A home renovation is one of the largest financial investments a Toronto homeowner will ever make — and one of the areas where insurance coverage is most frequently misunderstood, overlooked, or entirely ignored. The consequences of hiring an uninsured or underinsured contractor can be catastrophic: a worker injury on your property without WSIB coverage can result in personal liability lawsuits, property damage without adequate liability insurance can leave you paying for repairs out of pocket, and an uninsured contractor who abandons a project mid-way can leave you with no recourse whatsoever. This comprehensive guide to renovation insurance ontario explains exactly what coverage your contractor must carry, what additional coverage you should arrange as a homeowner, and how to verify everything before a single hammer swings.
Why Renovation Insurance Ontario Homeowners Cannot Afford to Ignore
Ontario does not require contractors to hold a provincial licence to perform residential renovation work. This means that literally anyone can call themselves a contractor, print business cards, and start taking renovation jobs — regardless of their experience, financial stability, or insurance status. This regulatory gap places the burden of due diligence squarely on the homeowner.
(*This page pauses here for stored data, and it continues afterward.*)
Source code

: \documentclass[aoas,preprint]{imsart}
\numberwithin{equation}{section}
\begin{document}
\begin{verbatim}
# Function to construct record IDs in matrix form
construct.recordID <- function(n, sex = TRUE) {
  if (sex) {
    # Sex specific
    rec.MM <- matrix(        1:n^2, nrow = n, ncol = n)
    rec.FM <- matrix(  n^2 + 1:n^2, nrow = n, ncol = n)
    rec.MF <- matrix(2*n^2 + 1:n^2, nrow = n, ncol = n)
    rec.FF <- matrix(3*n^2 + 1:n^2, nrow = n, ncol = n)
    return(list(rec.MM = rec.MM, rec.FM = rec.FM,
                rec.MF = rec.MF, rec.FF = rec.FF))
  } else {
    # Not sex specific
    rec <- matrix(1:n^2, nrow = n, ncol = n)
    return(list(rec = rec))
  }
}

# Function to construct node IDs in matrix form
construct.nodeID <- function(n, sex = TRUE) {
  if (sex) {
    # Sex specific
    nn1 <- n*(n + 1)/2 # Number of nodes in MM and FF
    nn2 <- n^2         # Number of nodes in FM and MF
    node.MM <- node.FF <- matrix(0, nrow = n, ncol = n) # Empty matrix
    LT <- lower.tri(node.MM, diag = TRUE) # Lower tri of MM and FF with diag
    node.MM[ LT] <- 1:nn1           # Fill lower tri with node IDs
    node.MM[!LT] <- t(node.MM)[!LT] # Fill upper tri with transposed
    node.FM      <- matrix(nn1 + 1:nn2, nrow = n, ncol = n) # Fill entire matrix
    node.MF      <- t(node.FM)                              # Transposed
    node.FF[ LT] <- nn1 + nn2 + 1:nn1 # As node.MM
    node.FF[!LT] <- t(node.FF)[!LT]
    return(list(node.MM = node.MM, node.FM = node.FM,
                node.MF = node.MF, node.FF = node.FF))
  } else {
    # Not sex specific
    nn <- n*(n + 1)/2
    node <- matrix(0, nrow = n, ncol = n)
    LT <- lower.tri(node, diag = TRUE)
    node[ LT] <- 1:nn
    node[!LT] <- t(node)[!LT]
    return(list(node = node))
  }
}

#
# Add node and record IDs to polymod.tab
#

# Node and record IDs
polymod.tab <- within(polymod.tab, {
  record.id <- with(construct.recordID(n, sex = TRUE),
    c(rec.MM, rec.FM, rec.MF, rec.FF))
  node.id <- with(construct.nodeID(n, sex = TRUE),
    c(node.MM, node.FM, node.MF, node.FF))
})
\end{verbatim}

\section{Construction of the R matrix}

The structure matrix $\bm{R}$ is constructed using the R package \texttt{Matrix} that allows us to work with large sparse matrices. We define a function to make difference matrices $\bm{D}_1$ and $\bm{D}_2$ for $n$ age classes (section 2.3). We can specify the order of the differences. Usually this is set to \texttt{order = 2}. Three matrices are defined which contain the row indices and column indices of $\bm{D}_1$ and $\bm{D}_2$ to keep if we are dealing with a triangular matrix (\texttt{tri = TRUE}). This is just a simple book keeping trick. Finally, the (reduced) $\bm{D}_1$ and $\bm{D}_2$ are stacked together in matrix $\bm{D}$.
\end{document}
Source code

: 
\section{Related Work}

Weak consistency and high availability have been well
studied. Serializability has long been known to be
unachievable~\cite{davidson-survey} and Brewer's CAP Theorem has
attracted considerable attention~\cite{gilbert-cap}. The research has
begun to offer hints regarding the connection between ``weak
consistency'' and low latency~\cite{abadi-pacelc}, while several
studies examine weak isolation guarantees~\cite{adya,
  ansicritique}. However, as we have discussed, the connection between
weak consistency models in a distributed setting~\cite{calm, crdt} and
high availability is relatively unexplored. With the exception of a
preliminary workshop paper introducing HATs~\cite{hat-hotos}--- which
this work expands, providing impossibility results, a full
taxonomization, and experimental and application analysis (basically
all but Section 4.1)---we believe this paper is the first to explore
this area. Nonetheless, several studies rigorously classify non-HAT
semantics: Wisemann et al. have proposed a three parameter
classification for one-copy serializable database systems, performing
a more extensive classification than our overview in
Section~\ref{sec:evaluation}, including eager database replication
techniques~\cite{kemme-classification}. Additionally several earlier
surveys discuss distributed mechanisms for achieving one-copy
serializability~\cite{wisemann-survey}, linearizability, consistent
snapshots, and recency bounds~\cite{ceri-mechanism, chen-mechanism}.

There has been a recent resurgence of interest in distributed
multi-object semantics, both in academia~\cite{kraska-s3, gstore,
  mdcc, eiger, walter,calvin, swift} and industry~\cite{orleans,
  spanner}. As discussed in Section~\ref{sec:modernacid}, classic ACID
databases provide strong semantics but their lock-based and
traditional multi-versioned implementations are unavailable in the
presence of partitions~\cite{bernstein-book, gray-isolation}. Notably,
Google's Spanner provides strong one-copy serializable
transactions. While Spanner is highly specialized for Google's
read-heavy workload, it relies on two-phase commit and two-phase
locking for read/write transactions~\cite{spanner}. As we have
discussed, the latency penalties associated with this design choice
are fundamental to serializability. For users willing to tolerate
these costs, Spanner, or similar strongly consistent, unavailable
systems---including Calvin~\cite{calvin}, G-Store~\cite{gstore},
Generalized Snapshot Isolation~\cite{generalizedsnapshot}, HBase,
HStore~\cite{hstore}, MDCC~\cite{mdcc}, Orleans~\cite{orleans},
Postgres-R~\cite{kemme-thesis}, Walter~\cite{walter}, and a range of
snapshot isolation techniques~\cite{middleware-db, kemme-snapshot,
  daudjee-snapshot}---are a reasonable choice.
Understanding what insurance a legitimate contractor should carry, and verifying that coverage is active before work begins, is the single most important step you can take to protect your home, your family, and your financial well-being.

The financial exposure from an uninsured renovation is staggering. A worker who falls from a ladder and suffers a spinal injury could generate medical and rehabilitation costs exceeding $500,000. Without WSIB (Workplace Safety and Insurance Board) coverage, the injured worker’s legal team may pursue the homeowner’s personal assets and homeowner’s insurance policy to recover those costs. Property damage claims — a plumbing error that floods two floors, an electrical fault that causes a fire, or structural work that compromises the building’s integrity — can easily reach six figures. Proper insurance coverage eliminates these risks entirely and costs the homeowner nothing; it is the contractor’s responsibility to maintain and pay for all required coverage.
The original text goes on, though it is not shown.